- _Instructions for the task_
Determine how many lines in the material hold the string "himself", then reply with that number only.

- _Given data_
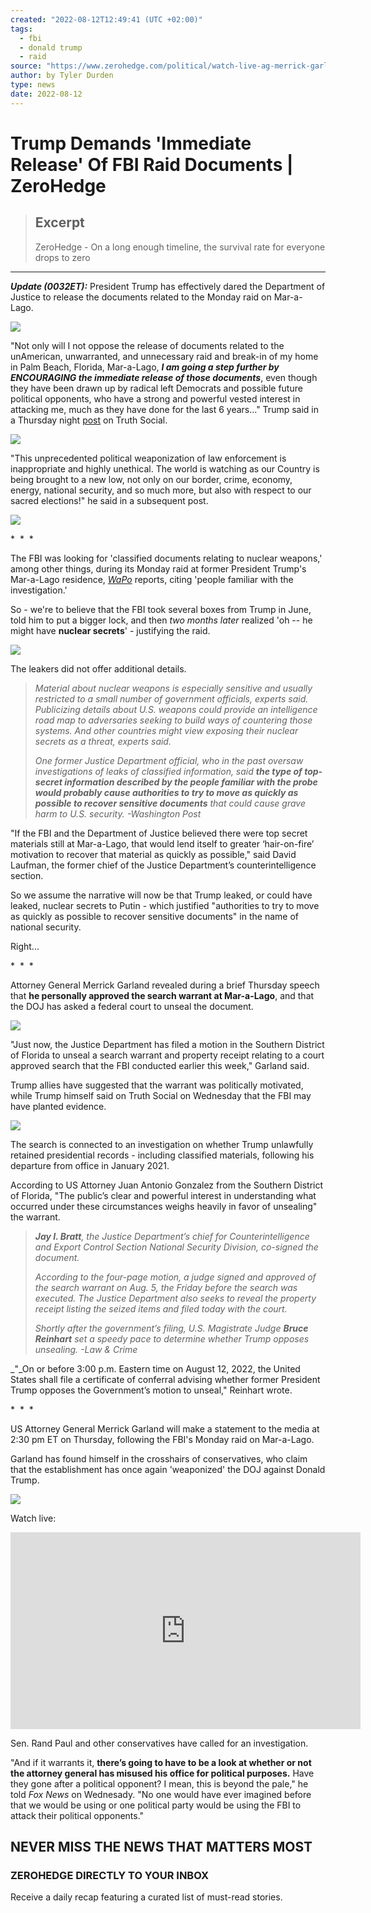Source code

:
 ```yaml
---
created: "2022-08-12T12:49:41 (UTC +02:00)"
tags:
  - fbi
  - donald trump
  - raid
source: "https://www.zerohedge.com/political/watch-live-ag-merrick-garland-makes-statement-following-trump-raid"
author: by Tyler Durden
type: news
date: 2022-08-12
---
```


# Trump Demands 'Immediate Release' Of FBI Raid Documents | ZeroHedge

 > 
 > ## Excerpt
 > 
 > ZeroHedge - On a long enough timeline, the survival rate for everyone drops to zero

---

***Update (0032ET):*** President Trump has effectively dared the Department of Justice to release the documents related to the Monday raid on Mar-a-Lago.

[![](https://assets.zerohedge.com/s3fs-public/styles/inline_image_mobile/public/inline-images/trump%20speaking_0.jpg?itok=TkhnBknY)](https://www.zerohedge.com/s3/files/inline-images/trump%20speaking_0.jpg?itok=TkhnBknY)

"Not only will I not oppose the release of documents related to the unAmerican, unwarranted, and unnecessary raid and break-in of my home in Palm Beach, Florida, Mar-a-Lago, ***I am going a step further by ENCOURAGING the immediate release of those documents***, even though they have been drawn up by radical left Democrats and possible future political opponents, who have a strong and powerful vested interest in attacking me, much as they have done for the last 6 years…" Trump said in a Thursday night [post](https://truthsocial.com/@realDonaldTrump/108807820697397549) on Truth Social.

[![](https://assets.zerohedge.com/s3fs-public/styles/inline_image_mobile/public/inline-images/trump%20dare.PNG?itok=YxlVVFxi)](https://www.zerohedge.com/s3/files/inline-images/trump%20dare.PNG?itok=YxlVVFxi)

"This unprecedented political weaponization of law enforcement is inappropriate and highly unethical. The world is watching as our Country is being brought to a new low, not only on our border, crime, economy, energy, national security, and so much more, but also with respect to our sacred elections!" he said in a subsequent post.

[![](https://assets.zerohedge.com/s3fs-public/styles/inline_image_mobile/public/inline-images/trump2.PNG?itok=KsqBvbjW)](https://www.zerohedge.com/s3/files/inline-images/trump2.PNG?itok=KsqBvbjW)

\*  \*  \*

The FBI was looking for 'classified documents relating to nuclear weapons,' among other things, during its Monday raid at former President Trump's Mar-a-Lago residence, [*WaPo*](https://www.washingtonpost.com/national-security/2022/08/11/garland-trump-mar-a-lago/) reports, citing 'people familiar with the investigation.'

So - we're to believe that the FBI took several boxes from Trump in June, told him to put a bigger lock, and then *two months later* realized 'oh -- he might have **nuclear secrets**' - justifying the raid.

[![](https://assets.zerohedge.com/s3fs-public/styles/inline_image_mobile/public/inline-images/nuke%20goes%20off_2.PNG?itok=pNk9FFTF)](https://www.zerohedge.com/s3/files/inline-images/nuke%20goes%20off_2.PNG?itok=pNk9FFTF)

The leakers did not offer additional details.

 > 
 > *Material about nuclear weapons is especially sensitive and usually restricted to a small number of government officials, experts said. Publicizing details about U.S. weapons could provide an intelligence road map to adversaries seeking to build ways of countering those systems. And other countries might view exposing their nuclear secrets as a threat, experts said.*
 > 
 > *One former Justice Department official, who in the past oversaw investigations of leaks of classified information, said **the type of top-secret information described by the people familiar with the probe would probably cause authorities to try to move as quickly as possible to recover sensitive documents** that could cause grave harm to U.S. security. -Washington Post*

"If the FBI and the Department of Justice believed there were top secret materials still at Mar-a-Lago, that would lend itself to greater ‘hair-on-fire’ motivation to recover that material as quickly as possible," said David Laufman, the former chief of the Justice Department’s counterintelligence section.

So we assume the narrative will now be that Trump leaked, or could have leaked, nuclear secrets to Putin - which justified "authorities to try to move as quickly as possible to recover sensitive documents" in the name of national security.

Right...

\*  \*  \*

Attorney General Merrick Garland revealed during a brief Thursday speech that **he personally approved the search warrant at Mar-a-Lago**, and that the DOJ has asked a federal court to unseal the document.

[![](https://assets.zerohedge.com/s3fs-public/styles/inline_image_mobile/public/inline-images/garland%201bcc_0.jpg?itok=g2w8XNtZ)](https://www.zerohedge.com/s3/files/inline-images/garland%201bcc_0.jpg?itok=g2w8XNtZ)

"Just now, the Justice Department has filed a motion in the Southern District of Florida to unseal a search warrant and property receipt relating to a court approved search that the FBI conducted earlier this week," Garland said.

Trump allies have suggested that the warrant was politically motivated, while Trump himself said on Truth Social on Wednesday that the FBI may have planted evidence.

[![](https://assets.zerohedge.com/s3fs-public/styles/inline_image_mobile/public/inline-images/trump%20truth.PNG?itok=FCtZnicF)](https://www.zerohedge.com/s3/files/inline-images/trump%20truth.PNG?itok=FCtZnicF)

The search is connected to an investigation on whether Trump unlawfully retained presidential records - including classified materials, following his departure from office in January 2021.

According to US Attorney Juan Antonio Gonzalez from the Southern District of Florida, "The public’s clear and powerful interest in understanding what occurred under these circumstances weighs heavily in favor of unsealing" the warrant.

 > 
 > ***Jay I. Bratt**, the Justice Department’s chief for Counterintelligence and Export Control Section National Security Division, co-signed the document.*
 > 
 > *According to the four-page motion, a judge signed and approved of the search warrant on Aug. 5, the Friday before the search was executed. The Justice Department also seeks to reveal the property receipt listing the seized items and filed today with the court.*
 > 
 > *Shortly after the government’s filing, U.S. Magistrate Judge **Bruce Reinhart** set a speedy pace to determine whether Trump opposes unsealing. -Law & Crime*

\_"\_On or before 3:00 p.m. Eastern time on August 12, 2022, the United States shall file a certificate of conferral advising whether former President Trump opposes the Government’s motion to unseal," Reinhart wrote.

\*  \*  \*

US Attorney General Merrick Garland will make a statement to the media at 2:30 pm ET on Thursday, following the FBI's Monday raid on Mar-a-Lago.

Garland has found himself in the crosshairs of conservatives, who claim that the establishment has once again 'weaponized' the DOJ against Donald Trump.

[![](https://assets.zerohedge.com/s3fs-public/styles/inline_image_mobile/public/inline-images/garland1_0.jpg?itok=F_mLHOP3)](https://www.zerohedge.com/s3/files/inline-images/garland1_0.jpg?itok=F_mLHOP3)

Watch live:

<iframe allow="accelerometer; autoplay; clipboard-write; encrypted-media; gyroscope; picture-in-picture" allowfullscreen="" src="https://www.youtube.com/embed/D6juFdjaCko" title="YouTube video player" width="560" height="315" frameborder="0"></iframe>

Sen. Rand Paul and other conservatives have called for an investigation.

"And if it warrants it, **there’s going to have to be a look at whether or not the attorney general has misused his office for political purposes.** Have they gone after a political opponent? I mean, this is beyond the pale," he told *Fox News* on Wednesady. "No one would have ever imagined before that we would be using or one political party would be using the FBI to attack their political opponents."

## NEVER MISS THE NEWS THAT MATTERS MOST

### ZEROHEDGE DIRECTLY TO YOUR INBOX

Receive a daily recap featuring a curated list of must-read stories.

- _Written response_
2